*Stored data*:
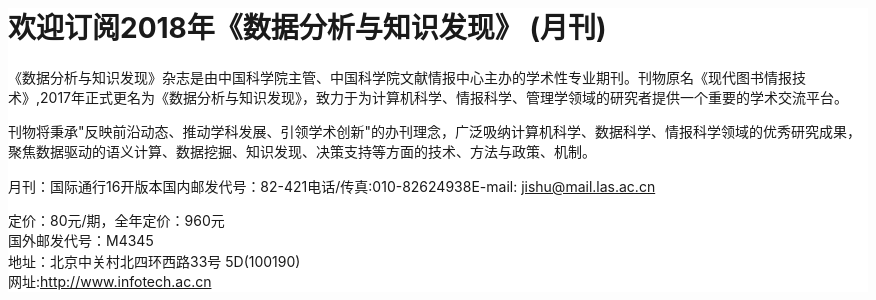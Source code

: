 # 欢迎订阅2018年《数据分析与知识发现》 (月刊)

《数据分析与知识发现》杂志是由中国科学院主管、中国科学院文献情报中心主办的学术性专业期刊。刊物原名《现代图书情报技术》,2017年正式更名为《数据分析与知识发现》，致力于为计算机科学、情报科学、管理学领域的研究者提供一个重要的学术交流平台。

刊物将秉承"反映前沿动态、推动学科发展、引领学术创新"的办刊理念，广泛吸纳计算机科学、数据科学、情报科学领域的优秀研究成果，聚焦数据驱动的语义计算、数据挖掘、知识发现、决策支持等方面的技术、方法与政策、机制。

月刊：国际通行16开版本国内邮发代号：82-421电话/传真:010-82624938E-mail: jishu@mail.las.ac.cn

定价：80元/期，全年定价：960元  
国外邮发代号：M4345  
地址：北京中关村北四环西路33号 5D(100190)  
网址:http://www.infotech.ac.cn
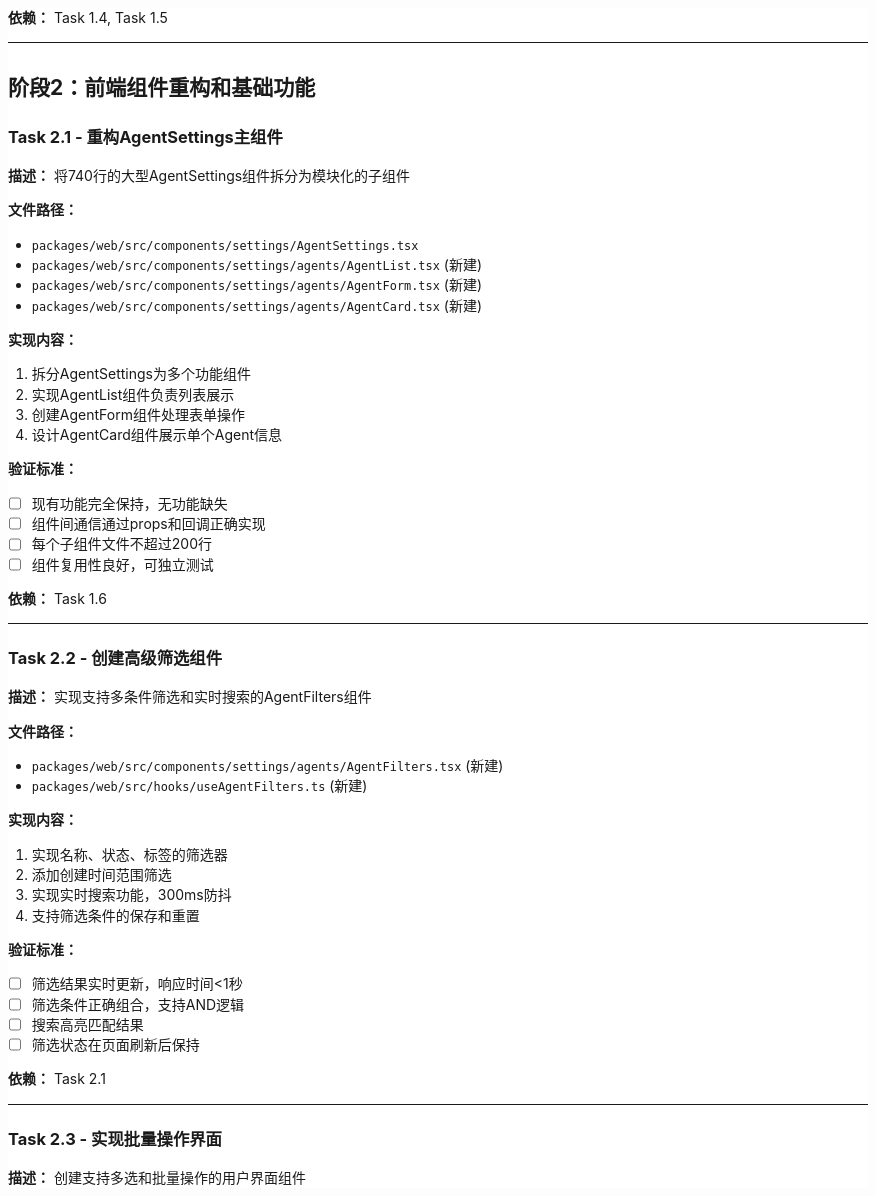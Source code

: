 **依赖：** Task 1.4, Task 1.5

---

## 阶段2：前端组件重构和基础功能

### Task 2.1 - 重构AgentSettings主组件
**描述：** 将740行的大型AgentSettings组件拆分为模块化的子组件

**文件路径：**
- `packages/web/src/components/settings/AgentSettings.tsx`
- `packages/web/src/components/settings/agents/AgentList.tsx` (新建)
- `packages/web/src/components/settings/agents/AgentForm.tsx` (新建)
- `packages/web/src/components/settings/agents/AgentCard.tsx` (新建)

**实现内容：**
1. 拆分AgentSettings为多个功能组件
2. 实现AgentList组件负责列表展示
3. 创建AgentForm组件处理表单操作
4. 设计AgentCard组件展示单个Agent信息

**验证标准：**
- [ ] 现有功能完全保持，无功能缺失
- [ ] 组件间通信通过props和回调正确实现
- [ ] 每个子组件文件不超过200行
- [ ] 组件复用性良好，可独立测试

**依赖：** Task 1.6

---

### Task 2.2 - 创建高级筛选组件
**描述：** 实现支持多条件筛选和实时搜索的AgentFilters组件

**文件路径：**
- `packages/web/src/components/settings/agents/AgentFilters.tsx` (新建)
- `packages/web/src/hooks/useAgentFilters.ts` (新建)

**实现内容：**
1. 实现名称、状态、标签的筛选器
2. 添加创建时间范围筛选
3. 实现实时搜索功能，300ms防抖
4. 支持筛选条件的保存和重置

**验证标准：**
- [ ] 筛选结果实时更新，响应时间<1秒
- [ ] 筛选条件正确组合，支持AND逻辑
- [ ] 搜索高亮匹配结果
- [ ] 筛选状态在页面刷新后保持

**依赖：** Task 2.1

---

### Task 2.3 - 实现批量操作界面
**描述：** 创建支持多选和批量操作的用户界面组件
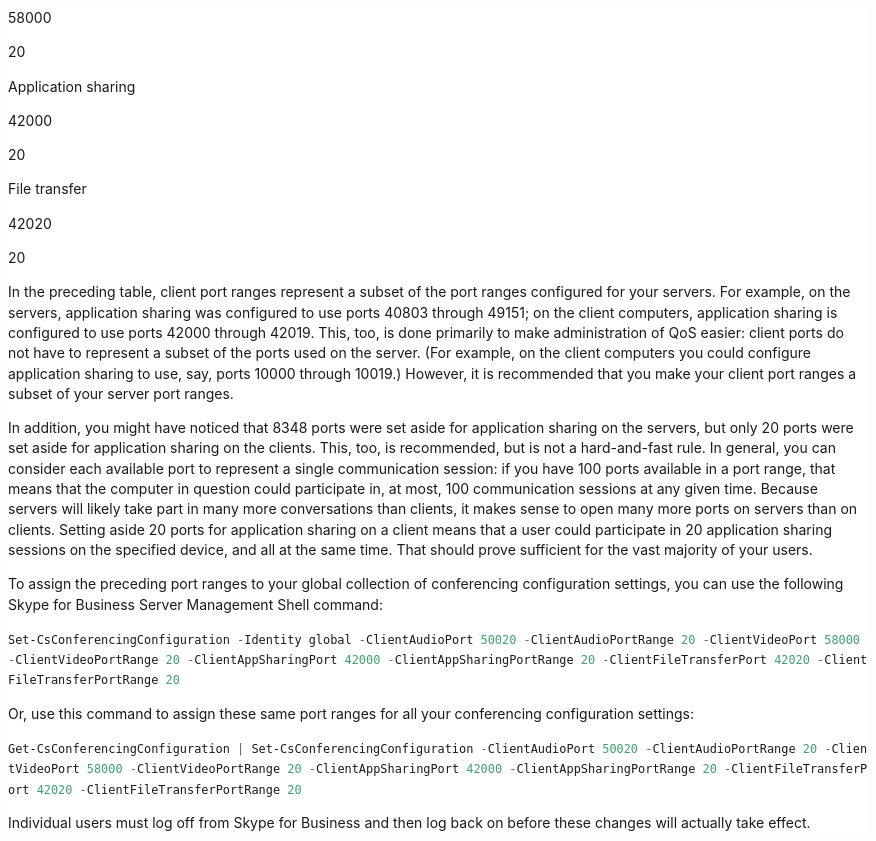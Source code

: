 <td><p>58000</p></td>
<td><p>20</p></td>
</tr>
<tr class="odd">
<td><p>Application sharing</p></td>
<td><p>42000</p></td>
<td><p>20</p></td>
</tr>
<tr class="even">
<td><p>File transfer</p></td>
<td><p>42020</p></td>
<td><p>20</p></td>
</tr>
</tbody>
</table>


In the preceding table, client port ranges represent a subset of the port ranges configured for your servers. For example, on the servers, application sharing was configured to use ports 40803 through 49151; on the client computers, application sharing is configured to use ports 42000 through 42019. This, too, is done primarily to make administration of QoS easier: client ports do not have to represent a subset of the ports used on the server. (For example, on the client computers you could configure application sharing to use, say, ports 10000 through 10019.) However, it is recommended that you make your client port ranges a subset of your server port ranges.

In addition, you might have noticed that 8348 ports were set aside for application sharing on the servers, but only 20 ports were set aside for application sharing on the clients. This, too, is recommended, but is not a hard-and-fast rule. In general, you can consider each available port to represent a single communication session: if you have 100 ports available in a port range, that means that the computer in question could participate in, at most, 100 communication sessions at any given time. Because servers will likely take part in many more conversations than clients, it makes sense to open many more ports on servers than on clients. Setting aside 20 ports for application sharing on a client means that a user could participate in 20 application sharing sessions on the specified device, and all at the same time. That should prove sufficient for the vast majority of your users.

To assign the preceding port ranges to your global collection of conferencing configuration settings, you can use the following Skype for Business Server Management Shell command:

```powershell
Set-CsConferencingConfiguration -Identity global -ClientAudioPort 50020 -ClientAudioPortRange 20 -ClientVideoPort 58000 -ClientVideoPortRange 20 -ClientAppSharingPort 42000 -ClientAppSharingPortRange 20 -ClientFileTransferPort 42020 -ClientFileTransferPortRange 20
```

Or, use this command to assign these same port ranges for all your conferencing configuration settings:

```powershell
Get-CsConferencingConfiguration | Set-CsConferencingConfiguration -ClientAudioPort 50020 -ClientAudioPortRange 20 -ClientVideoPort 58000 -ClientVideoPortRange 20 -ClientAppSharingPort 42000 -ClientAppSharingPortRange 20 -ClientFileTransferPort 42020 -ClientFileTransferPortRange 20
```

Individual users must log off from Skype for Business and then log back on before these changes will actually take effect.
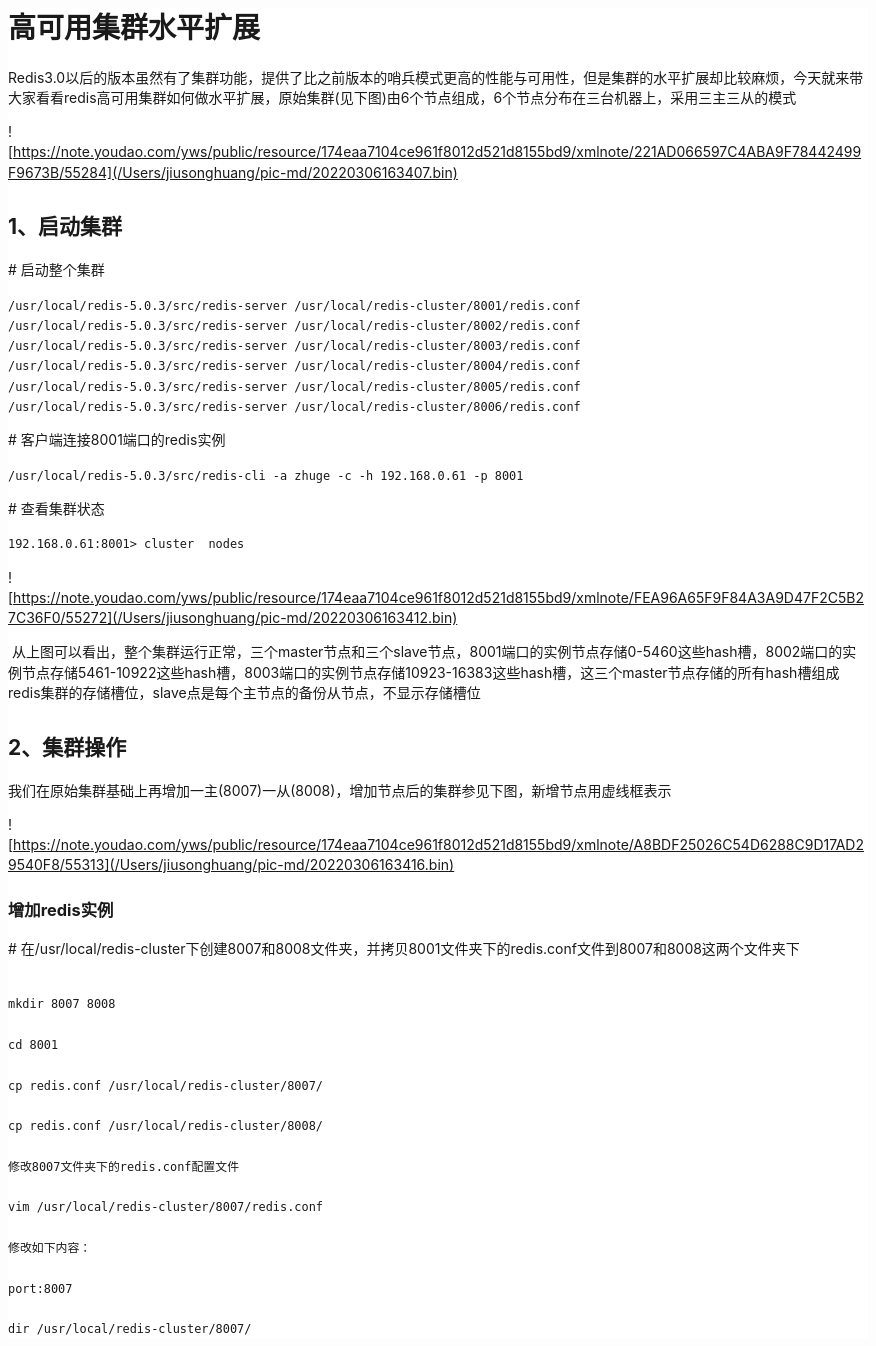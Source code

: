 # 高可用集群水平扩展

Redis3.0以后的版本虽然有了集群功能，提供了比之前版本的哨兵模式更高的性能与可用性，但是集群的水平扩展却比较麻烦，今天就来带大家看看redis高可用集群如何做水平扩展，原始集群(见下图)由6个节点组成，6个节点分布在三台机器上，采用三主三从的模式

![https://note.youdao.com/yws/public/resource/174eaa7104ce961f8012d521d8155bd9/xmlnote/221AD066597C4ABA9F78442499F9673B/55284](/Users/jiusonghuang/pic-md/20220306163407.bin)

## 1、启动集群

\# 启动整个集群

```shell
/usr/local/redis-5.0.3/src/redis-server /usr/local/redis-cluster/8001/redis.conf
/usr/local/redis-5.0.3/src/redis-server /usr/local/redis-cluster/8002/redis.conf
/usr/local/redis-5.0.3/src/redis-server /usr/local/redis-cluster/8003/redis.conf
/usr/local/redis-5.0.3/src/redis-server /usr/local/redis-cluster/8004/redis.conf
/usr/local/redis-5.0.3/src/redis-server /usr/local/redis-cluster/8005/redis.conf
/usr/local/redis-5.0.3/src/redis-server /usr/local/redis-cluster/8006/redis.conf
```

\# 客户端连接8001端口的redis实例

```shell
/usr/local/redis-5.0.3/src/redis-cli -a zhuge -c -h 192.168.0.61 -p 8001
```

\# 查看集群状态

```shell
192.168.0.61:8001> cluster  nodes
```

![https://note.youdao.com/yws/public/resource/174eaa7104ce961f8012d521d8155bd9/xmlnote/FEA96A65F9F84A3A9D47F2C5B27C36F0/55272](/Users/jiusonghuang/pic-md/20220306163412.bin)

 从上图可以看出，整个集群运行正常，三个master节点和三个slave节点，8001端口的实例节点存储0-5460这些hash槽，8002端口的实例节点存储5461-10922这些hash槽，8003端口的实例节点存储10923-16383这些hash槽，这三个master节点存储的所有hash槽组成redis集群的存储槽位，slave点是每个主节点的备份从节点，不显示存储槽位

## 2、集群操作

我们在原始集群基础上再增加一主(8007)一从(8008)，增加节点后的集群参见下图，新增节点用虚线框表示

![https://note.youdao.com/yws/public/resource/174eaa7104ce961f8012d521d8155bd9/xmlnote/A8BDF25026C54D6288C9D17AD29540F8/55313](/Users/jiusonghuang/pic-md/20220306163416.bin)

### 增加redis实例

\# 在/usr/local/redis-cluster下创建8007和8008文件夹，并拷贝8001文件夹下的redis.conf文件到8007和8008这两个文件夹下

```shell

mkdir 8007 8008

cd 8001

cp redis.conf /usr/local/redis-cluster/8007/

cp redis.conf /usr/local/redis-cluster/8008/

修改8007文件夹下的redis.conf配置文件

vim /usr/local/redis-cluster/8007/redis.conf

修改如下内容：

port:8007

dir /usr/local/redis-cluster/8007/
```
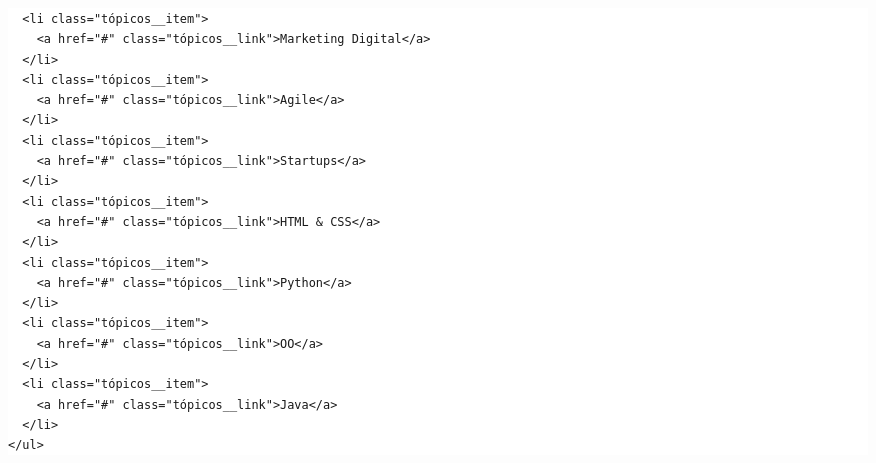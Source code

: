      <li class="tópicos__item">
        <a href="#" class="tópicos__link">Marketing Digital</a>
      </li>
      <li class="tópicos__item">
        <a href="#" class="tópicos__link">Agile</a>
      </li>
      <li class="tópicos__item">
        <a href="#" class="tópicos__link">Startups</a>
      </li>
      <li class="tópicos__item">
        <a href="#" class="tópicos__link">HTML & CSS</a>
      </li>
      <li class="tópicos__item">
        <a href="#" class="tópicos__link">Python</a>
      </li>
      <li class="tópicos__item">
        <a href="#" class="tópicos__link">OO</a>
      </li>
      <li class="tópicos__item">
        <a href="#" class="tópicos__link">Java</a>
      </li>
    </ul>
  </section>
  <script src="https://cdn.jsdelivr.net/npm/swiper@11/swiper-bundle.min.js"></script>
  <script>
    const swiper = new Swiper(".swiper", {
‎styles.css
+1
Original file line number	Diff line number	Diff line change
@@ -1,6 +1,7 @@
@import url("styles/header.css");
@import url("styles/banner.css");
@import url("styles/carrossel.css");
@import url("styles/topicos.css");

:root {
    --cor-de-fundo: #EBECEE;
‎styles/topicos.css
+30
Original file line number	Diff line number	Diff line change
@@ -0,0 +1,30 @@
.tópicos {
    background: var(--azul-degrade);
    text-align: center;
    padding: 1em 0;
}
.tópicos__titulo {
    color: var(--branco);
    font-weight: 300;
    margin-bottom: 1em;
}
.tópicos__lista {
    display: flex;
    flex-wrap: wrap;
    justify-content: center;
}
.tópicos__item {
    margin: 2em 0.5em;
}
.tópicos__link {
    color: var(--branco);
    padding: 1em;
    background-color: var(--laranja);
    text-decoration: none;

*Task to complete*: Starting at the line above that has "1. 实现名称、状态、标签的筛选器" and ending at the line that has "<td><p>File transfer</p></td>", copy each line exactly, leaving the pictures out and adding nothing.

*Result below*:
1. 实现名称、状态、标签的筛选器
2. 添加创建时间范围筛选
3. 实现实时搜索功能，300ms防抖
4. 支持筛选条件的保存和重置

**验证标准：**
- [ ] 筛选结果实时更新，响应时间<1秒
- [ ] 筛选条件正确组合，支持AND逻辑
- [ ] 搜索高亮匹配结果
- [ ] 筛选状态在页面刷新后保持

**依赖：** Task 2.1

---

### Task 2.3 - 实现批量操作界面
**描述：** 创建支持多选和批量操作的用户界面组件
Source code

: <td><p>58000</p></td>
<td><p>20</p></td>
</tr>
<tr class="odd">
<td><p>Application sharing</p></td>
<td><p>42000</p></td>
<td><p>20</p></td>
</tr>
<tr class="even">
<td><p>File transfer</p></td>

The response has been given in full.